Draft Budget Takes Shape
in Huntington

It's another tough budget year in school districts across the state. With continued increases in state pension costs and employee health insurance coupled with New York's tax levy cap law, spending reductions are an essential ingredient in every district's budget development process.
The Huntington School District will release its first draft budget of the 2013/14 cycle on Monday, March 4. Huntington School Board members will meet that same night in the Jack Abrams School auditorium at 7:30 p.m. to take up the budget draft and begin going through it line-by-line in public.
Superintendent James W. Polansky said the budget is being developed based upon several assumptions, including an increase of $1.975 million in contributions to the state Teachers Retirement System and a jump of $345,000 in costs associated with the state Employees Retirement System.
The district is also planning for an 8.7 percent or $588,636 increase in its health insurance costs. Mr. Polansky said the budget draft also assumes assessed property values will fall $300,000 in 2013/14 from the current year's level.
Based upon a preliminary calculation, the tax cap law limits the increase in the Huntington School District's property tax levy to an estimated 2.83 percent over the 2012/13 levy. The corresponding budget-to-budget increase amounts to $2,508,569 or 2.24 percent.
To meet the tax levy cap requirements, Mr. Polansky estimates the district will need to reduce discretionary costs by $461,465 in the 2013/14 budget. District officials are currently at work finalizing the budget draft. It will be posted on the district's website at www.hufsd.edu.
"The cap on the tax levy and rising non-discretionary costs continue to provide a fiscal challenge for school districts," Mr. Polansky said. "It is important for us to continue monitoring our expenses carefully and to realize economic efficiencies that allow us to preserve opportunities for our students without adding to the taxpayer burden.
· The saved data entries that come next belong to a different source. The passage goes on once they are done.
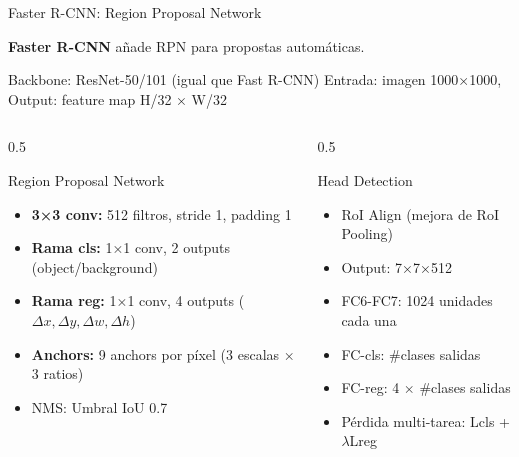 \documentclass[aspectratio=169, 10pt]{beamer}
\begin{document}
\begin{frame}[shrink]{Faster R-CNN: Region Proposal Network}

	\textbf{Faster R-CNN} a\~nade RPN para propostas autom\'aticas.

	\vspace{0.2cm}

	\begin{block}{Backbone: ResNet-50/101 (igual que Fast R-CNN)}
		Entrada: imagen 1000×1000, Output: feature map H/32 × W/32
	\end{block}

	\vspace{0.2cm}

	\begin{columns}[T]
		\begin{column}{0.5\textwidth}
			\begin{block}{Region Proposal Network}
				\small
				\begin{itemize}
					\item \textbf{3×3 conv:} 512 filtros, stride 1, padding 1
					\item \textbf{Rama cls:} 1×1 conv, 2 outputs (object/background)
					\item \textbf{Rama reg:} 1×1 conv, 4 outputs ($\Delta x, \Delta y, \Delta w, \Delta h$)
					\item \textbf{Anchors:} 9 anchors por píxel (3 escalas × 3 ratios)
					\item NMS: Umbral IoU 0.7
				\end{itemize}
			\end{block}
		\end{column}

		\begin{column}{0.5\textwidth}
			\begin{block}{Head Detection}
				\small
				\begin{itemize}
					\item RoI Align (mejora de RoI Pooling)
					\item Output: 7×7×512
					\item FC6-FC7: 1024 unidades cada una
					\item FC-cls: \#clases salidas
					\item FC-reg: 4 $\times$ \#clases salidas
					\item P\'erdida multi-tarea: Lcls + $\lambda$Lreg
				\end{itemize}
			\end{block}
		\end{column}
	\end{columns}

\end{frame}
\end{document}
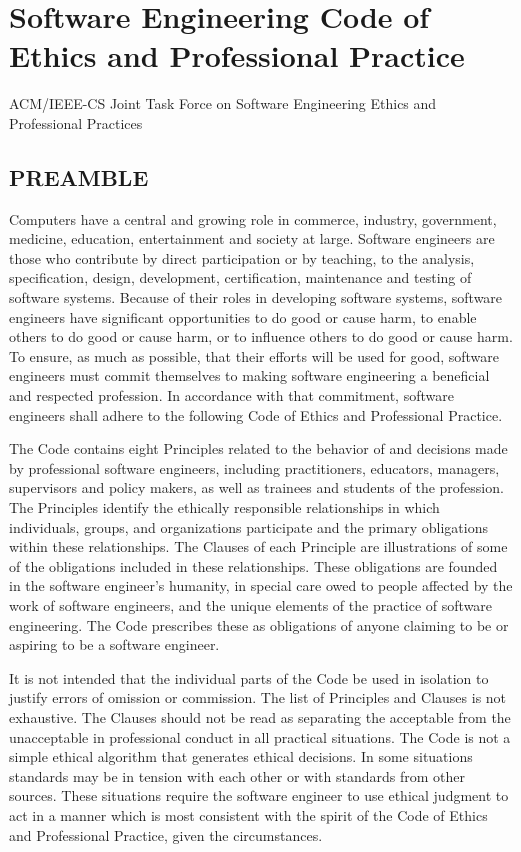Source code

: \chapter{Software Engineering Code of Ethics and Professional
Practice}\label{A:SECode}
\begin{center}
ACM/IEEE-CS Joint Task Force on Software Engineering Ethics and Professional
Practices
\end{center}

\section{PREAMBLE}
Computers have a central and growing role in commerce, industry, government,
medicine, education, entertainment and society at large. Software engineers are
those who contribute by direct participation or by teaching, to the analysis,
specification, design, development, certification, maintenance and testing of
software systems. Because of their roles in developing software systems,
software engineers have significant opportunities to do good or cause harm, to
enable others to do good or cause harm, or to influence others to do good or
cause harm. To ensure, as much as possible, that their efforts will be used for
good, software engineers must commit themselves to making software engineering
a beneficial and respected profession. In accordance with that commitment,
software engineers shall adhere to the following Code of Ethics and
Professional Practice.

The Code contains eight Principles related to the behavior of and decisions
made by professional software engineers, including practitioners, educators,
managers, supervisors and policy makers, as well as trainees and students of
the profession. The Principles identify the ethically responsible relationships
in which individuals, groups, and organizations participate and the primary
obligations within these relationships. The Clauses of each Principle are
illustrations of some of the obligations included in these relationships. These
obligations are founded in the software engineer's humanity, in special care
owed to people affected by the work of software engineers, and the unique
elements of the practice of software engineering. The Code prescribes these as
obligations of anyone claiming to be or aspiring to be a software engineer.    

It is not intended that the individual parts of the Code be used in isolation
to justify errors of omission or commission. The list of Principles and Clauses
is not exhaustive. The Clauses should not be read as separating the acceptable
from the unacceptable in professional conduct in all practical situations. The
Code is not a simple ethical algorithm that generates ethical decisions. In
some situations standards may be in tension with each other or with standards
from other sources. These situations require the software engineer to use
ethical judgment to act in a manner which is most consistent with the spirit of
the Code of Ethics and Professional Practice, given the circumstances.


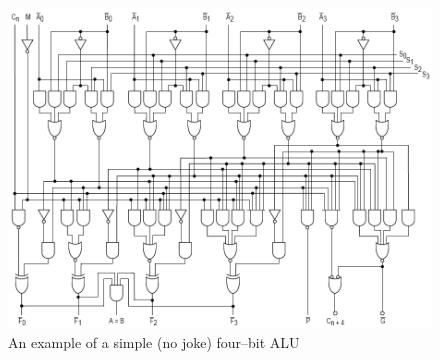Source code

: \documentclass[12pt, dvipsnames, oneside, a4paper, titlepage, usenames]{report}
\begin{document}
    \begin{figure}
        \centering
        \includegraphics[width=\textwidth]{pictures/ALU.png}
        \caption*{An example of a simple (no joke) four--bit ALU}
    \end{figure}

    \printindex
\end{document}
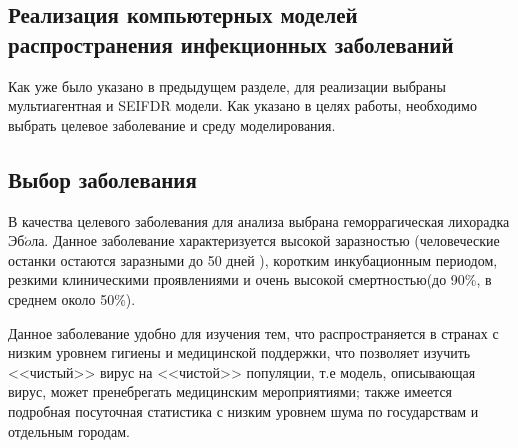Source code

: \newpage
\parindent=1cm %
\begin{center}
		
		\section{Реализация компьютерных моделей распространения инфекционных заболеваний}
		
\end{center}


Как уже было указано  в предыдущем разделе, для реализации выбраны мультиагентная и SEIFDR модели. Как указано в целях работы, необходимо выбрать целевое заболевание и среду моделирования.

\subsection{Выбор заболевания}

В качества целевого заболевания для анализа выбрана геморрагическая лихорадка Эб$\acute{o}$ла. Данное заболевание характеризуется высокой заразностью (человеческие останки остаются заразными до 50 дней %
), коротким инкубационным периодом, резкими клиническими проявлениями и очень высокой смертностью(до 90\%, в среднем около 50\%). %

Данное заболевание удобно для изучения тем, что распространяется в странах с низким уровнем гигиены и медицинской поддержки, что позволяет изучить <<чистый>> вирус на <<чистой>> популяции, т.е модель, описывающая вирус, может пренебрегать медицинским мероприятиями; также имеется подробная посуточная статистика с низким уровнем шума по государствам и отдельным городам.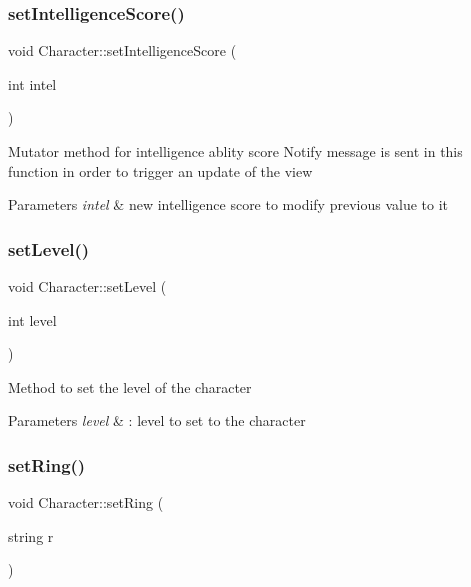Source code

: \subsubsection{\texorpdfstring{set\+Intelligence\+Score()}{setIntelligenceScore()}}
{\footnotesize\ttfamily void Character\+::set\+Intelligence\+Score (\begin{DoxyParamCaption}\item[{int}]{intel }\end{DoxyParamCaption})}

Mutator method for intelligence ablity score Notify message is sent in this function in order to trigger an update of the view 
\begin{DoxyParams}{Parameters}
{\em intel} & new intelligence score to modify previous value to it \\
\hline
\end{DoxyParams}
\hypertarget{class_character_a470a76c1062d97e40ce97997a4fdc62a}{}\label{class_character_a470a76c1062d97e40ce97997a4fdc62a} 
\subsubsection{\texorpdfstring{set\+Level()}{setLevel()}}
{\footnotesize\ttfamily void Character\+::set\+Level (\begin{DoxyParamCaption}\item[{int}]{level }\end{DoxyParamCaption})}

Method to set the level of the character 
\begin{DoxyParams}{Parameters}
{\em level} & \+: level to set to the character \\
\hline
\end{DoxyParams}
\hypertarget{class_character_a68653da50efcfeefca60d163bc30b419}{}\label{class_character_a68653da50efcfeefca60d163bc30b419} 
\subsubsection{\texorpdfstring{set\+Ring()}{setRing()}}
{\footnotesize\ttfamily void Character\+::set\+Ring (\begin{DoxyParamCaption}\item[{string}]{r }\end{DoxyParamCaption})}


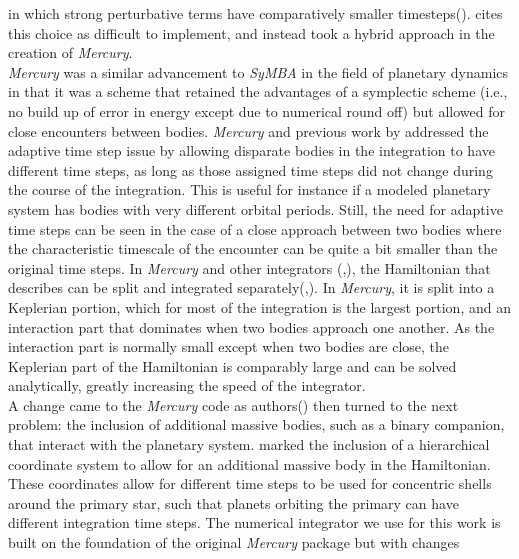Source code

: \documentclass{aastex631}
\begin{document}
in which strong perturbative terms have comparatively smaller timesteps(\cite{dun98}). \cite{cha99} cites this choice as difficult to implement, and instead 
took a hybrid approach in the creation of \textit{Mercury}. \\
 \textit{Mercury} was a similar advancement to \textit{SyMBA} in the field of planetary dynamics in that it was a \cite{wis91} scheme that retained the advantages of a symplectic scheme 
(i.e., no build up of error in energy except due to numerical round off) but allowed for close encounters between bodies. \textit{Mercury} and previous work by \cite{sah94}
addressed the adaptive time step issue by allowing disparate bodies in the integration to have different time steps, as long as those assigned time steps 
did not change during the course of the integration. This is useful for instance if a modeled planetary system
has bodies with very different orbital periods.
Still, the need for adaptive time steps can be seen in the case of a close approach between
two bodies where the characteristic timescale of the encounter can be quite a bit smaller than the original time steps. 
In \textit{Mercury} and other integrators (\cite{dun98},\cite{ric00}), the Hamiltonian that describes
can be split and integrated separately(\cite{yos90},\cite{sah92}). In \textit{Mercury}, it is split into a Keplerian portion, which for most of the 
integration is the largest portion, and an interaction part that dominates when two bodies 
approach one another. As the interaction part is normally small except when two bodies are close, the Keplerian part of the Hamiltonian is comparably large and can be solved
analytically, greatly increasing the speed of the integrator. \\
\indent A change came to the \textit{Mercury} code as authors(\cite{cha02}) then turned to the next problem: the inclusion of additional massive bodies, such as a 
binary companion, that interact with the planetary system. \cite{cha02} marked the inclusion of a hierarchical coordinate system
to allow for an additional massive body in the Hamiltonian. These coordinates allow for different time steps to be used for concentric shells around the primary star,
such that planets orbiting the primary can have different integration time steps.
The numerical integrator we use for this work is built on the foundation of the original \textit{Mercury} package but with changes
\end{document}
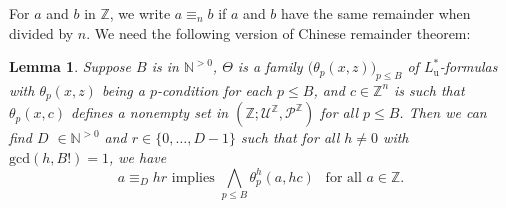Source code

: \documentclass[letterpaper]{amsart}
\newcommand{\nn}{\mathbb{N}}
\newcommand{\zz}{\mathbb{Z}}
\newcommand{\sU}{\mathscr{U}}
\newcommand{\sP}{\mathscr{P}}
\newtheorem{lem}[thm]{Lemma}
\begin{document}
\medskip \noindent For $a$ and $b$ in $\zz$, we write $a\equiv_{n}b$ if $a$ and $b$ have the same remainder when divided by $n$. We need the following version of Chinese remainder theorem:
\begin{lem}\label{condense}
Suppose $B$ is in $\nn^{>0}$, $\Theta$ is a family $\big(\theta_p(x,z)\big)_{p \leq B}$ of $L^*_{\mathrm{u}}$-formulas with $\theta_p (x,z)$ being a $p$-condition for each $p\leq B$, and $c \in \zz^n$ is such that $\theta_p(x,c)$ defines a nonempty set in $(\zz; \sU^\zz, \sP^\zz)$ for all $p \leq B$. Then we can find $D$ $\in\nn^{>0}$ and $r \in  \{0, \ldots, D-1\} $ such that for all  $h\neq 0$ with  $\mathrm{gcd}(h,B!)=1$, we have 
$$a\equiv_{D} hr \text{ implies } \bigwedge_{p \leq B} \theta^h_p(a,hc)\ \  \text{ for all } a \in \zz.$$ 
\end{lem}
\begin{comment}
\begin{proof}
Let $\Theta$, $B$, and $c$ be as stated. Fix $h\neq 0$ such that $\mathrm{gcd}(h,B!)=1$ and let the family $\Theta^h=(\theta^h_p)$ be the $h$-conjugate  of $\Theta$ and $a$ an arbitrary element in $\zz$. Let a $p$-condition in $L^*_1(y) \ (y=(x,z))$ be of the form $s.y+t \in U^{\zz}_{p,l}$ for some $s$ in $\zz^{n+1}$, $t$ and $l$ in $\zz$. We observe that for all $b\in \zz^{n+1}$,
$$\neg (s.b + t \in U^{\zz}_{p,l}) \ \  \text{ if and only if } \ \ \bigvee_{i=1}^{p^l-1}(s.b + t + i \in U^{\zz}_{p,l}).$$
Then for any given $p$, $\theta^h_p(x,c)$ can be expressed as a disjunction of conjunctions of atomic formulas of the form $ k_1x+k_2 \in U^{\zz}_{p,l}$ for some $k_1$, $k_2$, and $l$ in $\zz$. Choose $l_p$ to be the maximum among all such $l$ occuring in the atomic formulas in $\theta^h_p(x,c)$.

Using that $\theta_p(x,c)$ and hence $\theta^h_p(x,hc)$ defines a nonempty set in $(\zz; \sU^\zz, \sP^\zz)$ for all primes, there is  $a_p\in \zz$ such that  $\theta^h_p(a_p,hc)$ holds. Now, observe that if $a\equiv_{p^{l_p}} a_p$ then $\theta(a,c)$ holds. 

So for each prime $p$ such that $p\leq B$, we get such an equivalence relation and using the chinese remainder theorem we may obtain $D$ independent of $h$ and $r_h$ as in the statement of the lemma.
\end{proof}
\end{comment}
\end{document}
It is also important for the budget process to be as transparent and as informative as possible, and in that light, for residents to take advantage of the opportunity to attend upcoming budget sessions."
During their March 4 meeting, trustees and community members will be provided with a 2013/14 general budget overview along with a review of proposed spending in the codes that fund the board of education, central office, department and building level administration and supervision and student transportation.